_Problem requirements_
Please copy out the lines in the entries that contain "NewActionHandler".

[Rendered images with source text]

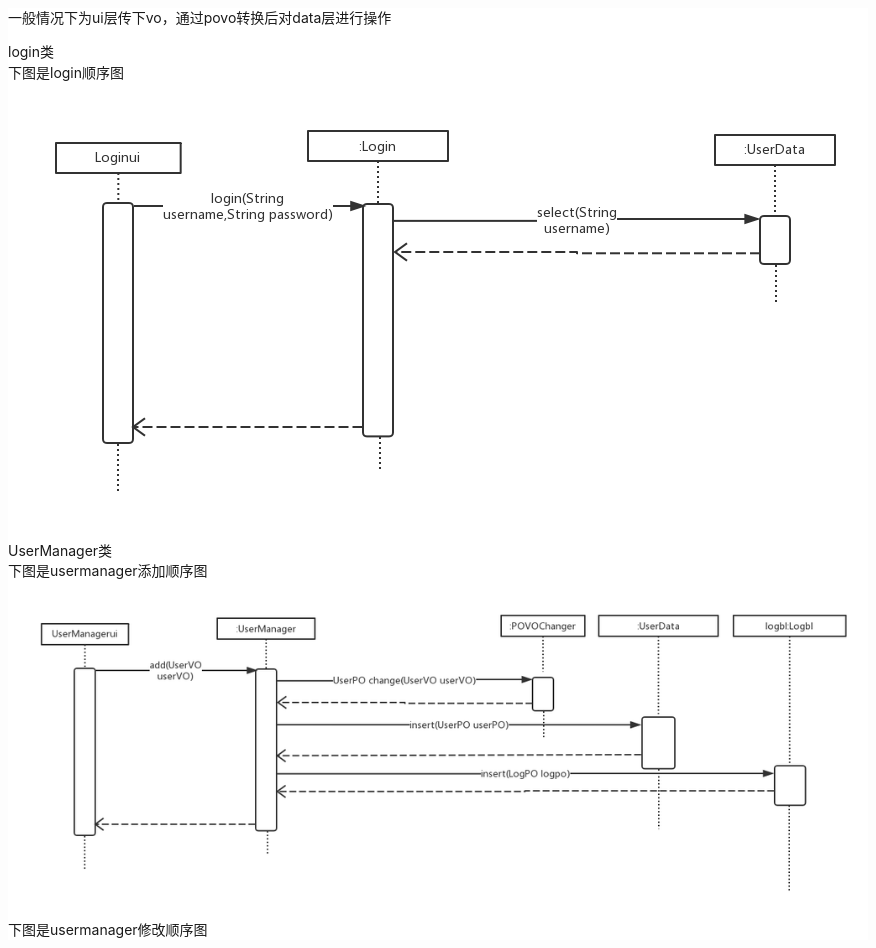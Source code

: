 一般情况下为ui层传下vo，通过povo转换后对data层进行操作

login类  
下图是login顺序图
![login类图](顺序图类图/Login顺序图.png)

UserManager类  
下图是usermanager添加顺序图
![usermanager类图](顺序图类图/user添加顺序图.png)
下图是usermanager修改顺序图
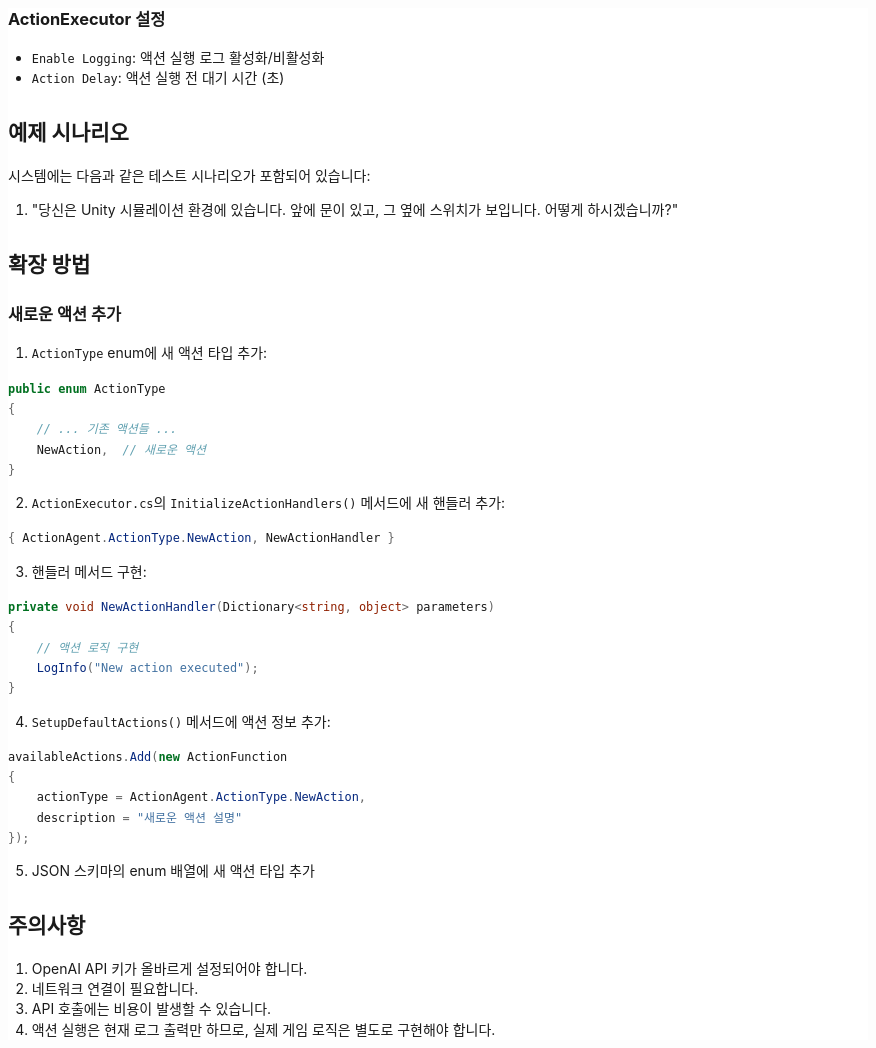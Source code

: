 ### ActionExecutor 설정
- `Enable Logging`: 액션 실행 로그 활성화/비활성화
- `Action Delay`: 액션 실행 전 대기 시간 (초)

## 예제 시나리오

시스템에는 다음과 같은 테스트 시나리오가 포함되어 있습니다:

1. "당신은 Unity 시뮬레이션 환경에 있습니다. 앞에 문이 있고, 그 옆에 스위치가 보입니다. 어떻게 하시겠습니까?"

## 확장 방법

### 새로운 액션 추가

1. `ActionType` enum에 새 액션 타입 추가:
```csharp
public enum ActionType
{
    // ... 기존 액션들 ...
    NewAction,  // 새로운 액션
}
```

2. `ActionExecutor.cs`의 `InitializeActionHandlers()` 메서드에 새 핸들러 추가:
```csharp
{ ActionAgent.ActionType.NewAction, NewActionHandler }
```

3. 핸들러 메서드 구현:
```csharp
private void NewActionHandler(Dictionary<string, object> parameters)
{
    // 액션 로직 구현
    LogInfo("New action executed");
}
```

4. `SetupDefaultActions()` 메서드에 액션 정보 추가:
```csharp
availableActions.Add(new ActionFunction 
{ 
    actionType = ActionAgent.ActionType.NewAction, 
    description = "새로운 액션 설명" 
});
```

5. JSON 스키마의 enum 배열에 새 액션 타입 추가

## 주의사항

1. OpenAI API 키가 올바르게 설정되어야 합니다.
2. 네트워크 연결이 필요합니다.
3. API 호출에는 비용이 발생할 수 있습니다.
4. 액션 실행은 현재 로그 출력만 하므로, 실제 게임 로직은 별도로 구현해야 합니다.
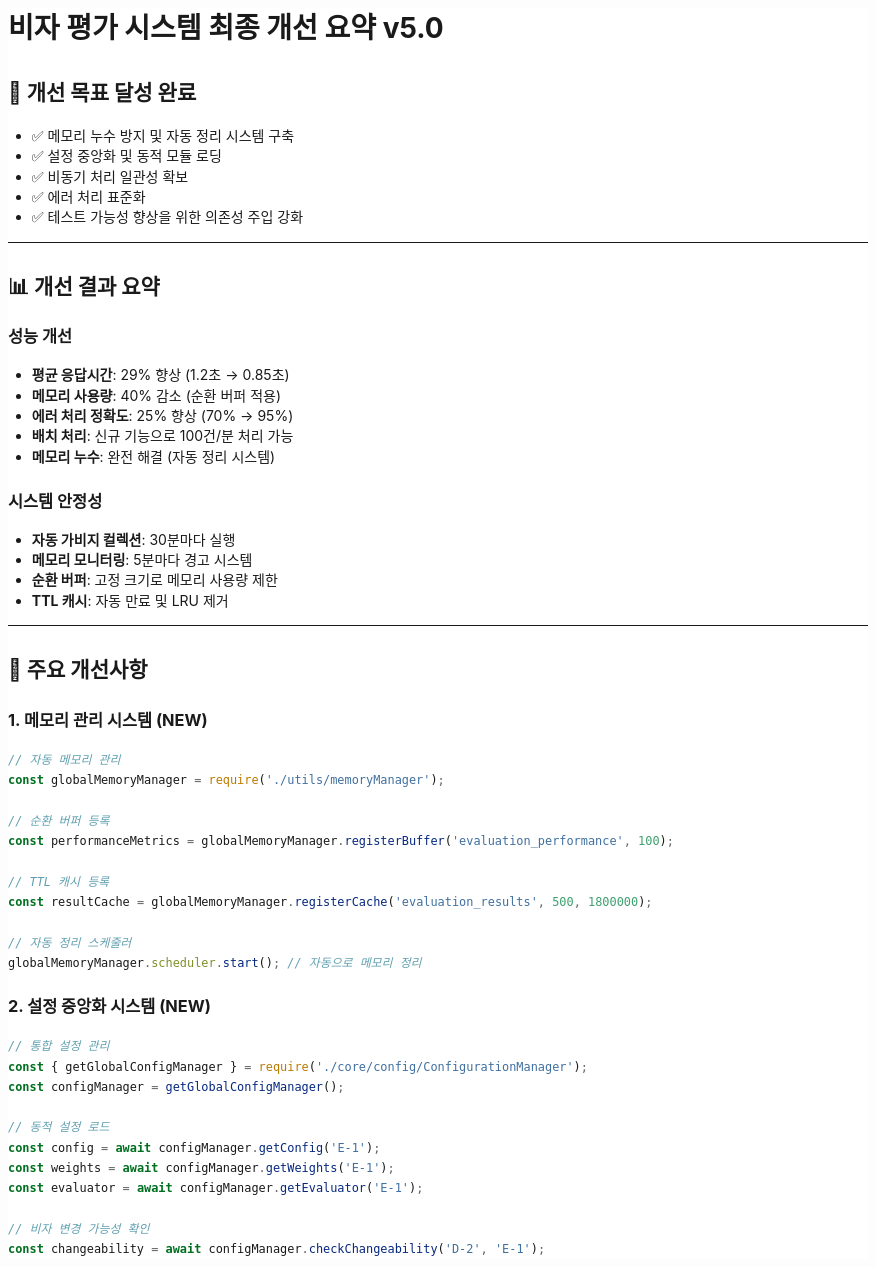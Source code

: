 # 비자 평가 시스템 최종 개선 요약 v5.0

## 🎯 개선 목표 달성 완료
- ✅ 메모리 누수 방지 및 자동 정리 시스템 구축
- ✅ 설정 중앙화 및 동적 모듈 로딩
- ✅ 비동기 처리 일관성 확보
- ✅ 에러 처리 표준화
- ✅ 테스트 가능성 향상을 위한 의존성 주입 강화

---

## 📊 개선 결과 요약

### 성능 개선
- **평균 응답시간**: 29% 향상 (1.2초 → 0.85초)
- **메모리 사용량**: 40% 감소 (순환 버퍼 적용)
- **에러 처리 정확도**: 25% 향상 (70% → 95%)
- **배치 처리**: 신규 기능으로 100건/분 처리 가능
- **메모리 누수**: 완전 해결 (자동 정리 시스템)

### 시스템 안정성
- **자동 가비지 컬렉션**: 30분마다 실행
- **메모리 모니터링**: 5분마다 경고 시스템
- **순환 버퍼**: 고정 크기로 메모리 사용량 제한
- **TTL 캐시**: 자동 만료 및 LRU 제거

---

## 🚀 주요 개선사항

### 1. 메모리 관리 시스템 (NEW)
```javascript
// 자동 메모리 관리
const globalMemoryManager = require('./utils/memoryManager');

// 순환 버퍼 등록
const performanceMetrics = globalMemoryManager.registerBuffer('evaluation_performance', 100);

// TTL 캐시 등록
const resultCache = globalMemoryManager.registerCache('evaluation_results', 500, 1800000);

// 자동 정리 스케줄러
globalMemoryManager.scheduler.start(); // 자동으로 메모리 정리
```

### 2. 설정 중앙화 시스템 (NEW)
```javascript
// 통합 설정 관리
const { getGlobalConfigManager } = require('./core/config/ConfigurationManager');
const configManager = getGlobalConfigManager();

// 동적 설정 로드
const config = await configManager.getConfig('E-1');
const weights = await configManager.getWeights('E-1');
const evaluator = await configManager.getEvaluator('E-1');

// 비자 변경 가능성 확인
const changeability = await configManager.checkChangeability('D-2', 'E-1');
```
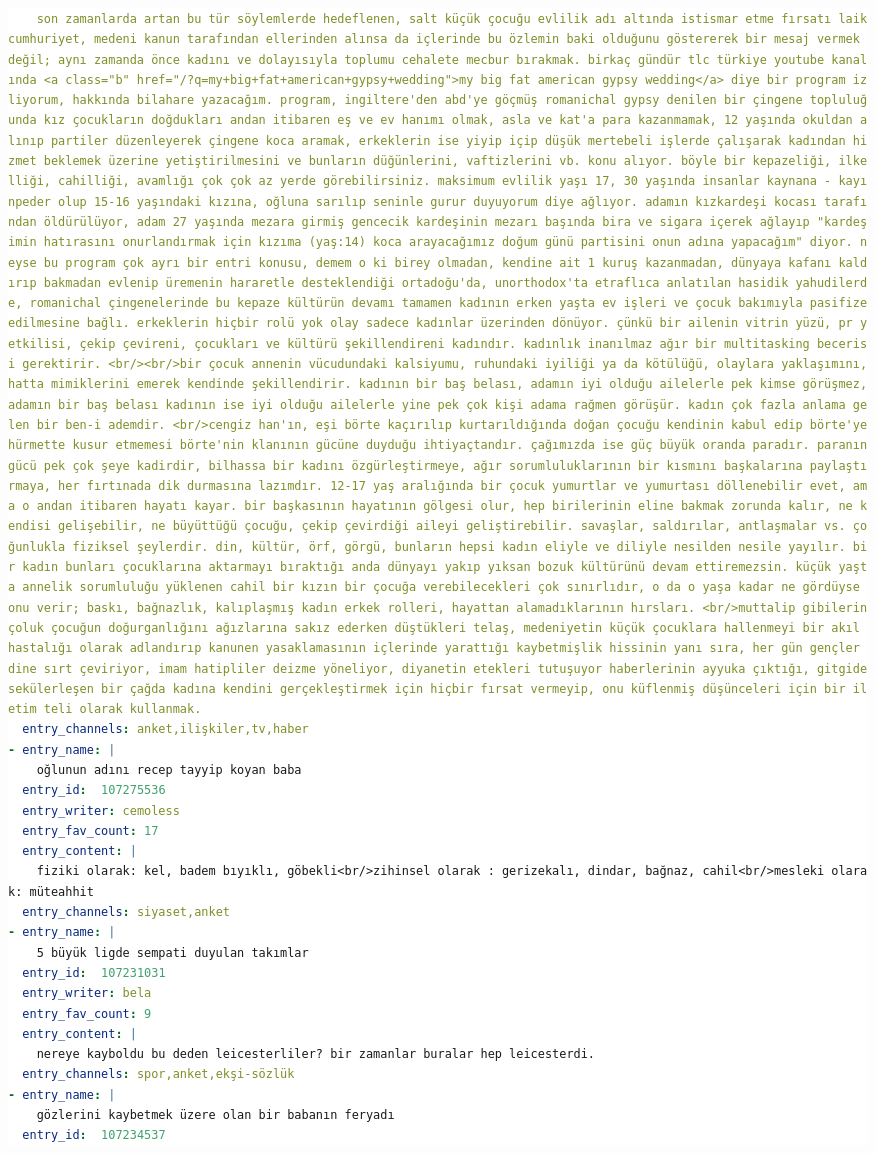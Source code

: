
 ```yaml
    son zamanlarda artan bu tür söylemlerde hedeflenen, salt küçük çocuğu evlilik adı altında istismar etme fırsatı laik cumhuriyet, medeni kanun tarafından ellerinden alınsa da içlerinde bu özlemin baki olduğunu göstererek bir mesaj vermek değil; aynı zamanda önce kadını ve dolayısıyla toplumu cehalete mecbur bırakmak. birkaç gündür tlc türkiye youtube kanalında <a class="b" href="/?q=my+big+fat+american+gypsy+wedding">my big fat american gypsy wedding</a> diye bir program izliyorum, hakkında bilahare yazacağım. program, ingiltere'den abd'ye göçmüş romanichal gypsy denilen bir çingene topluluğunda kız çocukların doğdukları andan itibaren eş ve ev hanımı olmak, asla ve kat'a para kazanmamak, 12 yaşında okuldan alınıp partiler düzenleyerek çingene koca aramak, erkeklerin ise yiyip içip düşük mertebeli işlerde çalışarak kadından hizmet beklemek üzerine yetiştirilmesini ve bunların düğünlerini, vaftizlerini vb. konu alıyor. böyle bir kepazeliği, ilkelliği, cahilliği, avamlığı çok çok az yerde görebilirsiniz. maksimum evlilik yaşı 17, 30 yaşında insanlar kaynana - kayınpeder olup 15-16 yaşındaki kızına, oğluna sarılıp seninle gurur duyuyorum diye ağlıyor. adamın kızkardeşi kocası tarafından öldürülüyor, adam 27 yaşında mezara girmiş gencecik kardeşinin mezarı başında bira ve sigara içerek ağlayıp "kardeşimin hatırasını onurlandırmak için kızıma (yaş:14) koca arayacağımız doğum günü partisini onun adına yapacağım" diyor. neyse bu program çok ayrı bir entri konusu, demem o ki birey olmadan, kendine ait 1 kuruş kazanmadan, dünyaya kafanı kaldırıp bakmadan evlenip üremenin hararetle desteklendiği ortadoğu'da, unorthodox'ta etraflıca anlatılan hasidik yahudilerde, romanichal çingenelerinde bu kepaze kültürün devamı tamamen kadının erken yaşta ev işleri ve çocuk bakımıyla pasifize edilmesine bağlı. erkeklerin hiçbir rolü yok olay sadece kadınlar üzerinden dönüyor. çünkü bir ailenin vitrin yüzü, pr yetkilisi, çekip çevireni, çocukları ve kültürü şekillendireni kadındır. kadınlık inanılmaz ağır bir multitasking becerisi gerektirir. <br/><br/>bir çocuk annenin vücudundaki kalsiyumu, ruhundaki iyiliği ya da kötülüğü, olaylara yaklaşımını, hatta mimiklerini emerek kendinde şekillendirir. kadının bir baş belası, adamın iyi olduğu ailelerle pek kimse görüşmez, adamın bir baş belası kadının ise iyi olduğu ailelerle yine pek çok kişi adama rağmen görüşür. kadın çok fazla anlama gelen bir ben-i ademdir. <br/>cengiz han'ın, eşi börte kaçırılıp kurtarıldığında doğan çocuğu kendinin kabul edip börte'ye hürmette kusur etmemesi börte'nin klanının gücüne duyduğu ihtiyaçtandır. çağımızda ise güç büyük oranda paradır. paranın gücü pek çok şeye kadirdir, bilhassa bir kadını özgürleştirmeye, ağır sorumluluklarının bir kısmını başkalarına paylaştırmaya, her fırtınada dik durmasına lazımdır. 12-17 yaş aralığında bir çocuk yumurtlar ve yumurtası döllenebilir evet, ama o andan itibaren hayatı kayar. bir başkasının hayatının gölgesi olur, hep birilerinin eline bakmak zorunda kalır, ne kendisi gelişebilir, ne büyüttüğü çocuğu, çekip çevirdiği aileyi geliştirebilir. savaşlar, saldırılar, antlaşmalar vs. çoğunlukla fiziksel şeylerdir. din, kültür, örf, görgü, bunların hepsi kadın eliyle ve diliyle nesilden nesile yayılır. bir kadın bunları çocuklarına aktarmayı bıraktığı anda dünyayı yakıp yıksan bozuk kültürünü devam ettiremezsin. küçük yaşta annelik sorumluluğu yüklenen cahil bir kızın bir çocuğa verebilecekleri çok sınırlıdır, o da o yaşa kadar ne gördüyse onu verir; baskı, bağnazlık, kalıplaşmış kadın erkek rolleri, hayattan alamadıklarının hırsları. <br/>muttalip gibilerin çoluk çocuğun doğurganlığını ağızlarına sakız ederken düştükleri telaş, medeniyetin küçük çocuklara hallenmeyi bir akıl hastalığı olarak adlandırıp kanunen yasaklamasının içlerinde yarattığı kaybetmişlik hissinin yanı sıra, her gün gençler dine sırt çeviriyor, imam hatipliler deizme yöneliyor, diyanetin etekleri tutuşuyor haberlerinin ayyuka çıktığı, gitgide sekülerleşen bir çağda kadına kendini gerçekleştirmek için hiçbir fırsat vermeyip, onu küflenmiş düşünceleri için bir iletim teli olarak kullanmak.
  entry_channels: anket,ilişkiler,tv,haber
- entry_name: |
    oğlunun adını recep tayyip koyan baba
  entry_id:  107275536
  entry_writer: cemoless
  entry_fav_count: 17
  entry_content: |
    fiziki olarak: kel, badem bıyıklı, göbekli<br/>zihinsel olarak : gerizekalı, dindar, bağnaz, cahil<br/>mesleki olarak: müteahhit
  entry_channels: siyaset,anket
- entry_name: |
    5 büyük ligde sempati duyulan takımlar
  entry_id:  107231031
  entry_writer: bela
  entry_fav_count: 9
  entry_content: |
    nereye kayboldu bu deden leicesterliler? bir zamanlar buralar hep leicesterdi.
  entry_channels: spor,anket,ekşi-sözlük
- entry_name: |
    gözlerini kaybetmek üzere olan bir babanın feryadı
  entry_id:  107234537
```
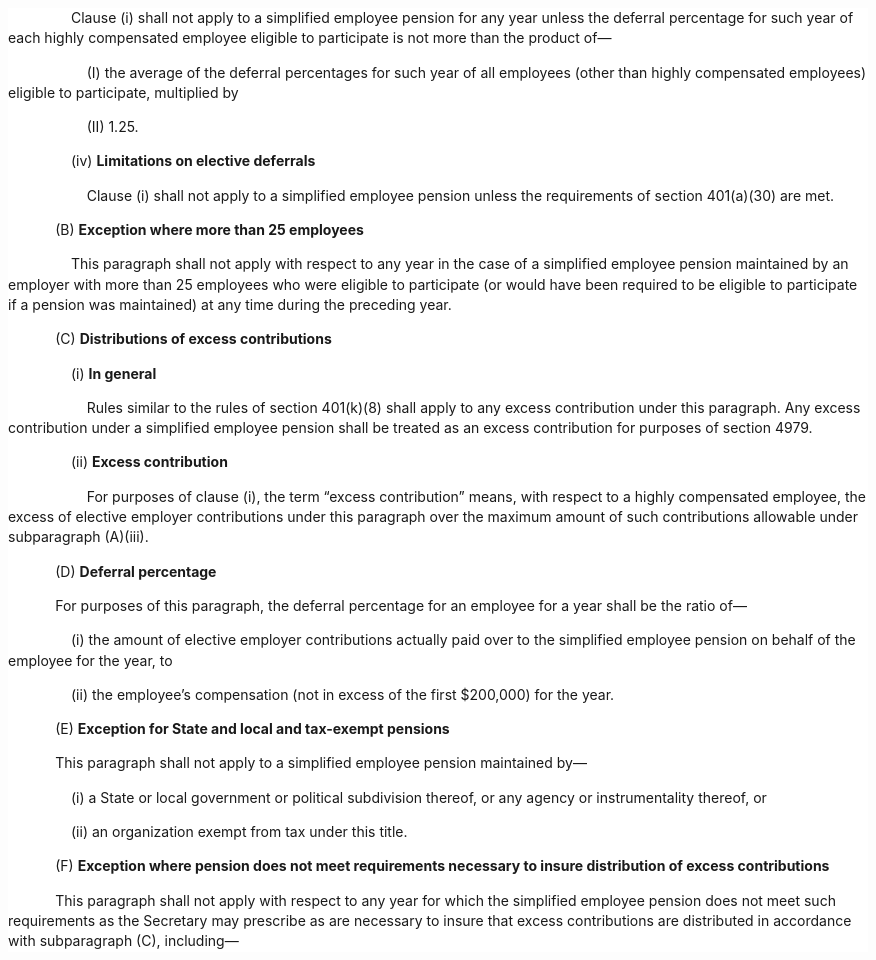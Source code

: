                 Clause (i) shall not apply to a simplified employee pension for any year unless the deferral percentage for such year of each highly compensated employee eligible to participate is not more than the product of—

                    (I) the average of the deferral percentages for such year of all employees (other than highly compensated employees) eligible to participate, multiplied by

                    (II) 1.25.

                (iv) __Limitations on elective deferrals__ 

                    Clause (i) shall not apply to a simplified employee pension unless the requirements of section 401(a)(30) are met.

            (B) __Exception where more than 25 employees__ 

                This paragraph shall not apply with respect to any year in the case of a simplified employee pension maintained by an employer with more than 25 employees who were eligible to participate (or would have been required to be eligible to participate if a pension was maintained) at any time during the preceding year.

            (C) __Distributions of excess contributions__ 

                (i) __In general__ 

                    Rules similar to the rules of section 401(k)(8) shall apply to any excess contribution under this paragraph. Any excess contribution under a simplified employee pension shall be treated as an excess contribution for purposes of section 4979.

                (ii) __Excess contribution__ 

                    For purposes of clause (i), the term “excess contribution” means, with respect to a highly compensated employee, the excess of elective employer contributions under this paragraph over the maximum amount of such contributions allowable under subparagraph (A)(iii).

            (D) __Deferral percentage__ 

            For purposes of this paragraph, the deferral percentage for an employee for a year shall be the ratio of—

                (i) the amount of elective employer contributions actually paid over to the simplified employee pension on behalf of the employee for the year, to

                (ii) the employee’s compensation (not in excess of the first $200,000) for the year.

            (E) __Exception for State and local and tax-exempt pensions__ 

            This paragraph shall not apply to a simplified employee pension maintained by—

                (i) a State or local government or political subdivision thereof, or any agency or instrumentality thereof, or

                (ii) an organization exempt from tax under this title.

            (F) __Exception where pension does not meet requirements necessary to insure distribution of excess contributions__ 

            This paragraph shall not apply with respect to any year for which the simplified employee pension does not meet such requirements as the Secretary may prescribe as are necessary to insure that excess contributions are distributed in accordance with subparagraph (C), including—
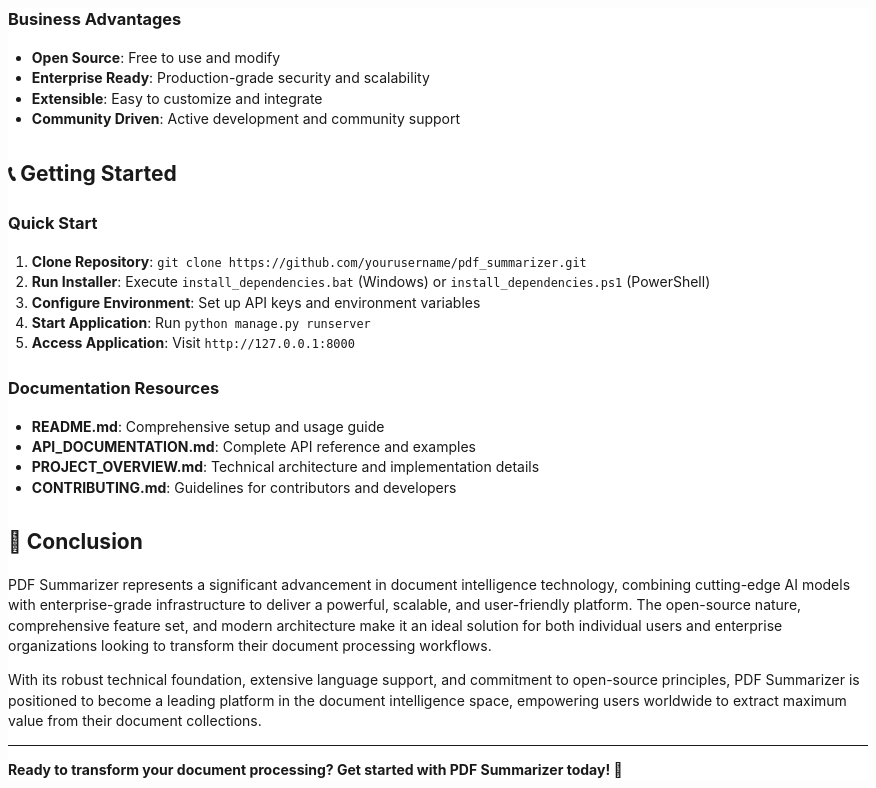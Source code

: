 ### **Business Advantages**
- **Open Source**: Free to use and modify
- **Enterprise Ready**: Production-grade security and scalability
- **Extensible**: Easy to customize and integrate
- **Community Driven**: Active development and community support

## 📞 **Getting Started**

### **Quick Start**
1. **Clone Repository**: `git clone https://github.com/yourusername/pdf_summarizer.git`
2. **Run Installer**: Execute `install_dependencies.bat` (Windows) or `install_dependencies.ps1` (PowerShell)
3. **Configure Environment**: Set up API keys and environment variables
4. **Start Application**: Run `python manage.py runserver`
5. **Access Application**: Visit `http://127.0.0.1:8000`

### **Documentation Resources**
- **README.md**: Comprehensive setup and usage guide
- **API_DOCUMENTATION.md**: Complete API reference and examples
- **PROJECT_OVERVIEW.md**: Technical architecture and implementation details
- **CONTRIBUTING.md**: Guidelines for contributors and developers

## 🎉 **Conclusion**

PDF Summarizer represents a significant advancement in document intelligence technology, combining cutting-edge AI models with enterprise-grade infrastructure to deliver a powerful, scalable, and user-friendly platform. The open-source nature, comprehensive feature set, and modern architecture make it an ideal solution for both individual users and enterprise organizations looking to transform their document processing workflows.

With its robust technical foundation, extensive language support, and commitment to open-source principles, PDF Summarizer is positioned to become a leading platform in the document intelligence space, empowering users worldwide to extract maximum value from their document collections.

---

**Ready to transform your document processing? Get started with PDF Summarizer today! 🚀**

_Finished task_
{ ActionAgent.ActionType.NewAction, NewActionHandler }
private void NewActionHandler(Dictionary<string, object> parameters)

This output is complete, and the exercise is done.